Resolution 7 seeks Shareholder approval under ASX Listing Rule 7.1 for the issue of a total of up to 40,000,000 Options as described above. The effect of such approval is that those Options will be not be counted as reducing the number of equity securities which the Company can issue without Shareholder approval under the limit imposed by ASX Listing Rule 7.1.

8.3 Information Required by ASX Listing Rule 7.3

In compliance with the information requirements of ASX Listing Rule 7.3, the following information is provided in relation to the Option Placement:

  • (a) The maximum number of securities the entity is to issue

The maximum number of securities to be issued is 40,000,000 Options and the maximum number of Shares to be issued if the 40,000,000 Options all become exercisable and are exercised is 40,000,000.

30

  • (b) The date by which the entity will issue the securities

The Options will be issued no later than three months after the date of the Meeting, or such later date as may be approved by ASX.

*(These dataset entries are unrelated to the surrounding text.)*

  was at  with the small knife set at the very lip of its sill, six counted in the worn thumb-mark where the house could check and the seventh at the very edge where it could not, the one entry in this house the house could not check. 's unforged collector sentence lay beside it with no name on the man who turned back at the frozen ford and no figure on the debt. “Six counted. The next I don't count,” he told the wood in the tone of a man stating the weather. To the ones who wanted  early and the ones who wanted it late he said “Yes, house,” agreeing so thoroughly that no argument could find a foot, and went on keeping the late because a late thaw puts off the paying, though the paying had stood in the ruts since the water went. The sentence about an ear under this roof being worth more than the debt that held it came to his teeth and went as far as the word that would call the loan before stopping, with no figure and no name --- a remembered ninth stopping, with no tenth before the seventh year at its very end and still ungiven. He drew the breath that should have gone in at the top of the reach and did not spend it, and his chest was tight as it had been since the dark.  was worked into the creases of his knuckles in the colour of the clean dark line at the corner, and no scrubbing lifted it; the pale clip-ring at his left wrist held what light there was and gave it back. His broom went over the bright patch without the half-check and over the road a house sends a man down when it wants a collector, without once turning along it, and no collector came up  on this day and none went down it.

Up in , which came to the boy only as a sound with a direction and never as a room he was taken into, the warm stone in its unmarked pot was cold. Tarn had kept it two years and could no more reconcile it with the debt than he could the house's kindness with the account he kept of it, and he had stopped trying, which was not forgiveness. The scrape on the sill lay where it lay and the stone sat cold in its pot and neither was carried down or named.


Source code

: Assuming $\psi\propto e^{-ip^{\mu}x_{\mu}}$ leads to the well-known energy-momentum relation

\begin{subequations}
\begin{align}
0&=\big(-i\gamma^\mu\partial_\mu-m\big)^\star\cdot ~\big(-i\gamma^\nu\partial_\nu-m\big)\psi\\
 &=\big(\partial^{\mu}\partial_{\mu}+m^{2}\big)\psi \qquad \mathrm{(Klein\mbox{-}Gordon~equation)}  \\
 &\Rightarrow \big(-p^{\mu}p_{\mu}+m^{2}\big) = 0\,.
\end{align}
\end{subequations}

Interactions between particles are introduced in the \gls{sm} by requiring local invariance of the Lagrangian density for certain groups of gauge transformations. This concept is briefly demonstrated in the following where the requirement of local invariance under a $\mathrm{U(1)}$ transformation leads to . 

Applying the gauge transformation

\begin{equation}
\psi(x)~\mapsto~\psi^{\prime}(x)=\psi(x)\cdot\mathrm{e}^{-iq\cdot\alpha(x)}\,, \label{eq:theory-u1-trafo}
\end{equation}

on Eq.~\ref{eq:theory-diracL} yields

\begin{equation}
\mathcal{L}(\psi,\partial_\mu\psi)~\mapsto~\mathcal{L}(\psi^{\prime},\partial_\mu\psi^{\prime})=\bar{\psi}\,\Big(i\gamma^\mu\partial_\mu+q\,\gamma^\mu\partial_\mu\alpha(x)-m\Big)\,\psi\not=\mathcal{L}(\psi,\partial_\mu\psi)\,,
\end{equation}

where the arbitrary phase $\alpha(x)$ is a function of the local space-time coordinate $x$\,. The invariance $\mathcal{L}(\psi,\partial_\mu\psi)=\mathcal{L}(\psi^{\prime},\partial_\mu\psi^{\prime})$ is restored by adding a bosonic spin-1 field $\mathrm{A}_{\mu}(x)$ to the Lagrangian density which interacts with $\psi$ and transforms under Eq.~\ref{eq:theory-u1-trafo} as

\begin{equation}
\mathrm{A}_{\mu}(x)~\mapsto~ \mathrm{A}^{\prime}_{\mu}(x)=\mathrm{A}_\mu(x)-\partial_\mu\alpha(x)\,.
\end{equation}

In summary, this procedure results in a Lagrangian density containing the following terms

  • (c) The issue price of the securities

  • The allottees will pay $0.0001 per Option, raising a total of $4,000 (before costs).

  • (d) The names of the allottees (if known) or the basis upon which the allottees will be identified or selected

The names of the allottees of the Options are currently unknown and will be chosen at the discretion of the Directors, but will not be related parties or their Associates. They will be identified on the basis of the Directors’ view of their ability to participate in the Option Placement and any added value they are able to bring to the Company.

  • (e) The terms of the securities

Subject to the ASX Listing Rules, it is the Company’s intention to apply to the ASX for the Options to be listed on the ASX as soon as practicable following the issue of those Options. The Options will have an exercise price of $0.01 above the Placement Price and will expire on 30 December 2015. The Options will be issued on the terms and conditions set out in Annexure B.

  • (f) The intended use of the funds raised

Up to $4,000 (before costs) will be raised from the issue of the Options which will be used for general working capital. If all of the Options become exercisable and are exercised, any additional funding raised will be used for working capital.

  • (g) The dates of allotment or a statement that allotment will occur progressively The Options will be allotted progressively.

  • (h) Voting Exclusion

A voting exclusion statement forms part of this Notice.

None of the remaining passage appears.